Work to complete
Pull every line containing "Current" from the entries.

*** Opening Material for this exercise ***

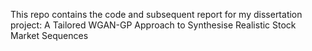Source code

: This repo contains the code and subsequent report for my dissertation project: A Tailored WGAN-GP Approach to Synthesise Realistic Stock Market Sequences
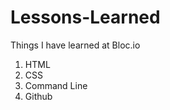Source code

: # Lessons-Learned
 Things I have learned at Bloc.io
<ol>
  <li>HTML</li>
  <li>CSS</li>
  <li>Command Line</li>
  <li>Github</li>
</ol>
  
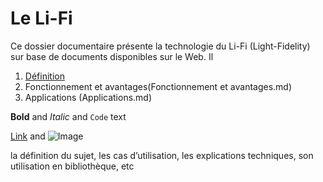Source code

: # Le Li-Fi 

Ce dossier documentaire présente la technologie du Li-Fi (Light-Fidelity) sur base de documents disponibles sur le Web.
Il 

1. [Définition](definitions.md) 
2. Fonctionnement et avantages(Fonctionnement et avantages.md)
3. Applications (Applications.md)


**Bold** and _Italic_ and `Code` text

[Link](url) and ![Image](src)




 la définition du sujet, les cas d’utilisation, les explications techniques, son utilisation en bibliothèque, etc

*** Closing Material for this exercise ***
*** Opening Material for this exercise ***

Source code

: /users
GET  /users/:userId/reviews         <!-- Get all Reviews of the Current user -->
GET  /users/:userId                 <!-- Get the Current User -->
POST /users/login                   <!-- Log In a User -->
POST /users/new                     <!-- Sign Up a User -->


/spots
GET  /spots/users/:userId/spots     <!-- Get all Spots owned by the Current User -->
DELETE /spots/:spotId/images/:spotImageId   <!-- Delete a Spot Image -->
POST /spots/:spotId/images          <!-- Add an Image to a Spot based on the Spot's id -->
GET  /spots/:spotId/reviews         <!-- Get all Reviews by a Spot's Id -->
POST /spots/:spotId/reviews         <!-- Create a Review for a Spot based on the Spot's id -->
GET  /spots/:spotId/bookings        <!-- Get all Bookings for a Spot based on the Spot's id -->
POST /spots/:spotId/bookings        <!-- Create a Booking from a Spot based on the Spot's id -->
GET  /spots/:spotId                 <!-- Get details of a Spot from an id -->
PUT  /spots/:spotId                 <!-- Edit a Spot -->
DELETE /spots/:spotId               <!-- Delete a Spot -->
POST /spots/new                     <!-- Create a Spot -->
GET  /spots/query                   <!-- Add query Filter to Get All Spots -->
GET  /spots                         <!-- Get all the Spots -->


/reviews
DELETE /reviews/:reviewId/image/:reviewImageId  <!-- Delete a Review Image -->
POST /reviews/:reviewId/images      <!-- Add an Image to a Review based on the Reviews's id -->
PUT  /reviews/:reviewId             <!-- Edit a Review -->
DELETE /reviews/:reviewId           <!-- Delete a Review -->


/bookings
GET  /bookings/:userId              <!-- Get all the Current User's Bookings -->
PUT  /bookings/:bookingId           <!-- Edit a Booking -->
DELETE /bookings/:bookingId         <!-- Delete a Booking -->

*** Closing Material for this exercise ***

Answer space
GET  /users/:userId/reviews         <!-- Get all Reviews of the Current user -->
GET  /users/:userId                 <!-- Get the Current User -->
GET  /spots/users/:userId/spots     <!-- Get all Spots owned by the Current User -->
GET  /bookings/:userId              <!-- Get all the Current User's Bookings -->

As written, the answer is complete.